Roland Koch hat auch Erfahrungen mit versteckten Kassen. Bei  ihm hat es aber nur gereicht, um den ein oder anderen hessischen Wahlkamp dezent überzufinanzieren. Da ist Schäuble einfach besser. Deshalb bleibt also Jung in Berlin. Dass er künftig für Arbeit und Soziales zuständig ist macht aber Sinn. Es gibt ein Geheimpapier im Kanzleramt, wonach alle Hartz-IV-Empfänger nach Afghanistan geschickt werden sollen.

Philip Rösler ist die vielleicht überraschendste Personalie im  Kabinett: jung, Arzt, aus Niedersachsen und Bauchredner. Er ist kein Mitglied des Bundestages, was aber von Vorteil sein kann, da ihn seine Fraktion dann nicht so unter Druck setzen kann. Ulla Schmidt hat bei ihrem Abschied so bitterlich geweint, weil ihr klar wurde, wie schön Ihr Leben hätte sein könne, wenn sie wie er nur Ministerin gewesen wäre.

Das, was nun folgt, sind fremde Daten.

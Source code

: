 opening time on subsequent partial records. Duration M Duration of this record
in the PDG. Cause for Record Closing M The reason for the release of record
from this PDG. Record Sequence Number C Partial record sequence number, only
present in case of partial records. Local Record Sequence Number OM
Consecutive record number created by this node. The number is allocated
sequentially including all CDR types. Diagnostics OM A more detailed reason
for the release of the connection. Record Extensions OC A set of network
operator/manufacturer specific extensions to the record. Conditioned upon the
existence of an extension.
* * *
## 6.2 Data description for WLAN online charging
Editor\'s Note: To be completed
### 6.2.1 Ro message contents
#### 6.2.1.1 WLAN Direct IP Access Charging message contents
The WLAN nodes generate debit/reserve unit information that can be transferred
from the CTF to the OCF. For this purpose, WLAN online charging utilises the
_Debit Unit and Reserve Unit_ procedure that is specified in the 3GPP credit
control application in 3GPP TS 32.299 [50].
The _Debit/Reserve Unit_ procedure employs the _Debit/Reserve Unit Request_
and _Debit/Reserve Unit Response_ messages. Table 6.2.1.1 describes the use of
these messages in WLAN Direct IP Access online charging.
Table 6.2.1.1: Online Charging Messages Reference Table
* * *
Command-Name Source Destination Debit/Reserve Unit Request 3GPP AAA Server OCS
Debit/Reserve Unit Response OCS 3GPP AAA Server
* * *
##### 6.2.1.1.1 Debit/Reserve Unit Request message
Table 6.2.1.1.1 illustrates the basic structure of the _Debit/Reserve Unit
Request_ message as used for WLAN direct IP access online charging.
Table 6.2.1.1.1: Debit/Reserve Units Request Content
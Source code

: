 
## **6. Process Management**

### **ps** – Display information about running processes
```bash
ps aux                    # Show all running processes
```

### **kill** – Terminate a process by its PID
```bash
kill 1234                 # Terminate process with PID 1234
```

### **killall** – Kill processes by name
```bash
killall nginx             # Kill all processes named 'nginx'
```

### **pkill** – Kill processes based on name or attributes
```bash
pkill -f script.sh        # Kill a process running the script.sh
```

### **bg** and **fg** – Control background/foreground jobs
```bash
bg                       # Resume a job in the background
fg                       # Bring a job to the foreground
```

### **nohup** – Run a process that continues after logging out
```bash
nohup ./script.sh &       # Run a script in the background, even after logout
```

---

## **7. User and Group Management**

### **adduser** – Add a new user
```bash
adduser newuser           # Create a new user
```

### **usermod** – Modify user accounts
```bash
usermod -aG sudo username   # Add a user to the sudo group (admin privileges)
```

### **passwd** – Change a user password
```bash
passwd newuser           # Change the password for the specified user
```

Werner Müller hat es weiland als Wirtschaftsminister vorgemacht. Er sah immer aus als ob er gut schlafen würde und konnte sich aus dem Ministeramt einen interessanten Managementposten sichern ohne dass die Fraktion aufgeschrieen hätte.
Philip Rösler ist Augenarzt. "Meine Güte!" schrie es da aus allen politischen Lagern - ein Mann vom Fach? Wie konnte denn das nur geschehen?

Normalerweise werden Posten nach Proporz besetzt. Das heißt, aus welchem Bundesland die Kandidaten kommen, welchem politischen Flügel ihrer Partei sie angehören und unter welchem Sternzeichen sie geboren sind. Aber Qualifikation? Wo kämen wir denn da hin? Aber Philip Rösler wurde nicht berufen weil er Arzt ist, sondern weil er die Kunst des Bauchredens beherrscht. Er wird in seiner Zeit als Gesundheitsminister nämlich Dinge sagen müssen, die ihm als Arzt nicht über die Lippen kämen.

Dirk Niebel wird Entwicklungshilfeminister. Das ist besonders pikant, da er dieses Ressort abschaffen wollte. Das ist logisch, da der FDP nichts weniger nahe steht als andern zu helfen. Die sozialpolitische Maxime ist genauso einfach wie einleuchtend: "Wenn jeder an sich selber denkt ist an alle gedacht."

Nun wird er selber Minister für wirtschaftliche Zusammenarbeit. Effizienter hätte er den Untergang dieses Ressorts nicht organisieren können.

Da hat sich die FDP einmal ein Beispiel an den Spontis der 68er genommen, die mit dem langen Marsch durch die Institutionen die Gesellschaft verändern bzw. die Institutionen  abschaffen wollten. Das ist Gerhard Schröder sogar mit der SPD gelungen - da kann ein so kleines Ministerium ja nicht so schwer sein.